The Midwest region has quite an array of programs and services available to its survivors and serves over 700 women in the region. Ms. Young has a large corps of volunteers helping to execute programs and services in her area including free meals, free counseling, and financial assistance as well as educational programs and support groups. The chapter offers a variety of opportunities for survivors to meet each other and support one another especially through events like their annual Midwest Together in Teal walk to be held October 15th.
Watch the video of our episode on YouTube
At 2min and 10 seconds:
“Being one of her primary caregivers, and going through that experience, just really gravitated towards wanting to work with a cancer organization.

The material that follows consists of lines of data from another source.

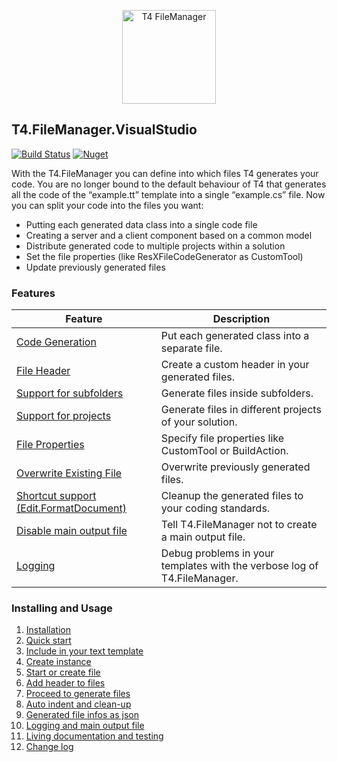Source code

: <p align="center">
  <img height="150" style="height:150px !important" src="https://raw.githubusercontent.com/databinding-gmbh/T4.FileManager.VisualStudio/master/src/images/logo-t4-file-manager.png" alt="T4 FileManager"/>
</p>

## T4.FileManager.VisualStudio

[![Build Status](https://dev.azure.com/databinding/Building%20Blocks/_apis/build/status/databinding-gmbh.T4.FileManager.VisualStudio?branchName=master)](https://dev.azure.com/databinding/Building%20Blocks/_build/latest?definitionId=39&branchName=master) [![Nuget](https://img.shields.io/nuget/v/T4.FileManager.VisualStudio)](https://www.nuget.org/packages/T4.FileManager.VisualStudio/)

With the T4.FileManager you can define into which files T4 generates your code. You are no longer bound to the default behaviour of T4 that generates all the code of the “example.tt” template into a single “example.cs” file. Now you can split your code into the files you want: 

- Putting each generated data class into a single code file
- Creating a server and a client component based on a common model
- Distribute generated code to multiple projects within a solution
- Set the file properties (like ResXFileCodeGenerator as CustomTool)
- Update previously generated files

### Features

| Feature                                | Description                                                  |
| -------------------------------------- | ------------------------------------------------------------ |
| [Code Generation](02-Quick-start.md)                        | Put each generated class into a separate file.               |
| [File Header](06-Add-header-to-files.md)                            | Create a custom header in your generated files.              |
| [Support for subfolders](05-Start-or-create-file.md)                 | Generate files inside subfolders.                            |
| [Support for projects](05-Start-or-create-file.md)                   | Generate files in different projects of your solution.       |
| [File Properties](05-Start-or-create-file.md#Properties)                        | Specify file properties like CustomTool or BuildAction.      |
| [Overwrite Existing File](05-Start-or-create-file.md#properties)                | Overwrite previously generated files.                        |
| [Shortcut support (Edit.FormatDocument)](08-Auto-indent-and-clean-up.md) | Cleanup the generated files to your coding standards.        |
| [Disable main output file](10-logging-and-main-output.file.md)               | Tell T4.FileManager not to create a main output file.        |
| [Logging](10-logging-and-main-output.file.md)                                | Debug problems in your templates with the verbose log of T4.FileManager. |


### Installing and Usage

1. [Installation](01-Installation.md)
2. [Quick start](02-Quick-start.md)
3. [Include in your text template](03-Include-in-your-text-template.md)
4. [Create instance](04-Create-instance.md)
5. [Start or create file](05-Start-or-create-file.md)
6. [Add header to files](06-Add-header-to-files.md)
7. [Proceed to generate files](07-Proceed-to-generate-files.md)   
8. [Auto indent and clean-up](08-Auto-indent-and-clean-up.md)
9. [Generated file infos as json](09-Generated-file-infos-as-json.md)
10. [Logging and main output file](10-logging-and-main-output.file.md)
11. [Living documentation and testing](11-Living-documentation-and-testing.md)
11. [Change log](12-Change-log.md)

And I knew nothing about ovarian cancer. But it was because of my mom that it interested me.”
At 5min and 20 seconds:
“The pandemic pushed a lot of nonprofits, including us, you know, out of our comfort zone to reinvent ourselves to go virtual with everything and everything that we do. And the simple fact is, we were starting to identify some of the most basic needs.”
At 14 mins and 07 seconds:
“In fact, the reason why the rate is so high for late stage diagnosis is because there is no reliable early detection test at all, hasn't been in years, they're still working on trying to find one. And even though there are tests that you can get if you suspect like let's say you have symptoms and you go and talk to your general doctor or even your gynecologist and you suspect that maybe you have ovarian cancer, there are some things that they can do to verify whether you do or not, but they are not reliable enough to become an early detection test that they would recommend for us annually every year.”